## WORK TO BE COMPLETED
Using the records below, write out again exactly the lines that begin at the line containing "At 32 adaptation" and end at the line containing "meta-training trials matches", and no other lines.

- - - - -

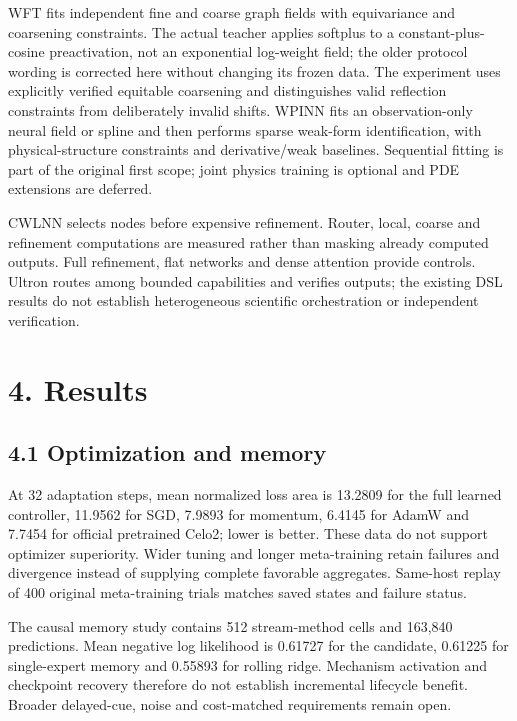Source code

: \documentclass[
  11pt,
  a4paper,
]{article}
\begin{document}
WFT fits independent fine and coarse graph fields with equivariance and
coarsening constraints. The actual teacher applies softplus to a
constant-plus-cosine preactivation, not an exponential log-weight field;
the older protocol wording is corrected here without changing its frozen
data. The experiment uses explicitly verified equitable coarsening and
distinguishes valid reflection constraints from deliberately invalid
shifts. WPINN fits an observation-only neural field or spline and then
performs sparse weak-form identification, with physical-structure
constraints and derivative/weak baselines. Sequential fitting is part of
the original first scope; joint physics training is optional and PDE
extensions are deferred.

CWLNN selects nodes before expensive refinement. Router, local, coarse
and refinement computations are measured rather than masking already
computed outputs. Full refinement, flat networks and dense attention
provide controls. Ultron routes among bounded capabilities and verifies
outputs; the existing DSL results do not establish heterogeneous
scientific orchestration or independent verification.

\section{4. Results}\label{results}

\subsection{4.1 Optimization and memory}\label{optimization-and-memory}

At 32 adaptation steps, mean normalized loss area is 13.2809 for the
full learned controller, 11.9562 for SGD, 7.9893 for momentum, 6.4145
for AdamW and 7.7454 for official pretrained Celo2; lower is better.
These data do not support optimizer superiority. Wider tuning and longer
meta-training retain failures and divergence instead of supplying
complete favorable aggregates. Same-host replay of 400 original
meta-training trials matches saved states and failure status.

The causal memory study contains 512 stream-method cells and 163,840
predictions. Mean negative log likelihood is 0.61727 for the candidate,
0.61225 for single-expert memory and 0.55893 for rolling ridge.
Mechanism activation and checkpoint recovery therefore do not establish
incremental lifecycle benefit. Broader delayed-cue, noise and
cost-matched requirements remain open.
\end{document}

- - - - -

## SOLUTION TO THIS PROBLEM
At 32 adaptation steps, mean normalized loss area is 13.2809 for the
full learned controller, 11.9562 for SGD, 7.9893 for momentum, 6.4145
for AdamW and 7.7454 for official pretrained Celo2; lower is better.
These data do not support optimizer superiority. Wider tuning and longer
meta-training retain failures and divergence instead of supplying
complete favorable aggregates. Same-host replay of 400 original
meta-training trials matches saved states and failure status.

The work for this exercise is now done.